La consolidata tradizione religiosa di Arsoli e del suo territorio si muove, appunto, tra due campi dell’espressione musicale, quello della devozione popolare e quello liturgico. Al primo appartengono, ad esempio, gli inni dedicati ai Santi venerati localmente (il patrono San Bartolomeo, Sant’Antonio Abate, Nostra Signora di Guadalupe), i canti collegati al ciclo delle feste annuali (come quelli dei riti della Settimana Santa), i canti di pellegrinaggio (tra cui la Canzonetta alla Santissima Trinità di Vallepietra); il secondo comprende i canti propri della liturgia, appannaggio dei religiosi e delle Schole Cantorum di cui si trovano significative testimonianze già dalla metà del 1800.

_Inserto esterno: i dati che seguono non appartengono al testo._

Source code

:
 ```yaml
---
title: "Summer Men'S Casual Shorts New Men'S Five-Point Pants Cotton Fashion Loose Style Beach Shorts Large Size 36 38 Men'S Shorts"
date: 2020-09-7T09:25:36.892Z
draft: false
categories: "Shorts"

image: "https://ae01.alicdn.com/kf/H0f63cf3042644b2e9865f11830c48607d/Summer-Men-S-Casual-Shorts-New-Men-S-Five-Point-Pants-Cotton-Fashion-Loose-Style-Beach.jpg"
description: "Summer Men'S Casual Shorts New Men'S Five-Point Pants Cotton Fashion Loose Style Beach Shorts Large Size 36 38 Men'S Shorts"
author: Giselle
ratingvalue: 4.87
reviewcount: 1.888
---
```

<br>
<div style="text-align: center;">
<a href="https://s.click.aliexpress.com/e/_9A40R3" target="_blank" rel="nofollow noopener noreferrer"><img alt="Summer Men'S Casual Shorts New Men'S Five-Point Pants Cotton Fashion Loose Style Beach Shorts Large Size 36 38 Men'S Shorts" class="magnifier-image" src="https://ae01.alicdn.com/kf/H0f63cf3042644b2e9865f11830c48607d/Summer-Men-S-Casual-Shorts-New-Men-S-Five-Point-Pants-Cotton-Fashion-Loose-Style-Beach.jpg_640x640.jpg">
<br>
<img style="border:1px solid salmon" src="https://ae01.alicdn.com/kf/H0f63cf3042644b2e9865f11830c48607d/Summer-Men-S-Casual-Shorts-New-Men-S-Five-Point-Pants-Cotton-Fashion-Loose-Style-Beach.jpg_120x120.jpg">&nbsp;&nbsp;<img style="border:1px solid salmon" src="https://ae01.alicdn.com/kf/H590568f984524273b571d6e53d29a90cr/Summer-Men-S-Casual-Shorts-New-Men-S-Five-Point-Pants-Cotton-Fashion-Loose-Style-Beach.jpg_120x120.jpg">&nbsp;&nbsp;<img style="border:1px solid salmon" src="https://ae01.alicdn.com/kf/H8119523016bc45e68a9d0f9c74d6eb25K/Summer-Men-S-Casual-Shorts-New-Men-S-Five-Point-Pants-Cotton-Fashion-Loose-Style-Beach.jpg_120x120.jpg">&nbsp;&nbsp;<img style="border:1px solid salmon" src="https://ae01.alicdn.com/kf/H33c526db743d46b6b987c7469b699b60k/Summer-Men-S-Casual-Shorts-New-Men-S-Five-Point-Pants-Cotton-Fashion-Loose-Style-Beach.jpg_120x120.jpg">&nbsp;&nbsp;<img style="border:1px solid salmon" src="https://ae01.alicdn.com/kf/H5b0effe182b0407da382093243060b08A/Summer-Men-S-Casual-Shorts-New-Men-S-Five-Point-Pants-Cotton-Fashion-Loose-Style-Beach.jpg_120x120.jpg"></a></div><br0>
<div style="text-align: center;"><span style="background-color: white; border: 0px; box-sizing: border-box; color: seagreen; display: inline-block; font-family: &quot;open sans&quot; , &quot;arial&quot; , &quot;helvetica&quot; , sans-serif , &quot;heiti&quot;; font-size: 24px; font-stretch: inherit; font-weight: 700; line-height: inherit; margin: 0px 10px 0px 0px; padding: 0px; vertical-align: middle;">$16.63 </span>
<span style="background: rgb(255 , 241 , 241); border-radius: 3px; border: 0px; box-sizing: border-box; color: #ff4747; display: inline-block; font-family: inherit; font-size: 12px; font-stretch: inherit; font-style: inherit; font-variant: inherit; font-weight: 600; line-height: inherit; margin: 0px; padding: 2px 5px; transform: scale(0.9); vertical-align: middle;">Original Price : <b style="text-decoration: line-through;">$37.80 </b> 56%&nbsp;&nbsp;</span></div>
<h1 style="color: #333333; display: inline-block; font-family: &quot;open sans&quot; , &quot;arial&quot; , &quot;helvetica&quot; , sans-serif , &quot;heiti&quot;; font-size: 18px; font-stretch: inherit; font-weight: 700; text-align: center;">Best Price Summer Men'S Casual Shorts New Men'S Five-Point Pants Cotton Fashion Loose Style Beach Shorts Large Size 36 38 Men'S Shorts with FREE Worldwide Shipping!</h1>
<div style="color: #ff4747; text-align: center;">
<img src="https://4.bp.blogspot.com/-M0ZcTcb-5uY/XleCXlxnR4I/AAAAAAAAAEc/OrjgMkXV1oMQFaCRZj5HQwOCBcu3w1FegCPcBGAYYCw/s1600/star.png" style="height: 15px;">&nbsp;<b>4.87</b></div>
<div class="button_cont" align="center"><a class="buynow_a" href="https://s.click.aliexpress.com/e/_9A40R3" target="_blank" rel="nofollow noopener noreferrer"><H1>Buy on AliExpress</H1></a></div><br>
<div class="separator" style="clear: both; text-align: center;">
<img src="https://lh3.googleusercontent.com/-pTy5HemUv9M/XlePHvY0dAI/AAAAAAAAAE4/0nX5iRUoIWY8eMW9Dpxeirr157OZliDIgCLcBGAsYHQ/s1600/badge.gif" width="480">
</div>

L’esperienza delle Schole si è protratta fino alla fine degli anni Trenta del Novecento e prevedeva l’esecuzione in latino dei canti in tutte le funzioni festive, i Vespri, le Litanie, i funerali e per i riti di Natale, di Pasqua, della Settimana Santa e dei santi titolari delle confraternite “minori”. Durante la festa della Candelora ai cantori era destinato un cero speciale per i particolari meriti riconosciuti dalla comunità parrocchiale. Una Nova Schola Cantorum è nata nel 1996 con l’intento di rinverdire questa tradizione; va inoltre ricordata in tal senso la presenza di numerose confraternite (SS. Crocifisso, del Gonfalone, del Santo Rosario, del SS. Sacramento, della Dottrina Cristiana e della Buona Morte, del Carmine, di San Sebastiano, di Sant’Antonio da Padova, di Santa Lucia, di Sant’Atanasio e San Biagio) che svolgono un ruolo importante, anche musicale, durante le cerimonie e le festività locali, tra cui va menzionata l’interessante tradizione del festarolo e del santo in casa.
Gran parte della musica devozionale si esplica soprattutto attraverso il canto, ma esiste anche una dimensione strumentale collegata a specifici ambiti rituali (si pensi, ad esempio, alle bande musicali, alla zampogna o agli idiofoni utilizzati durante la Settimana Santa).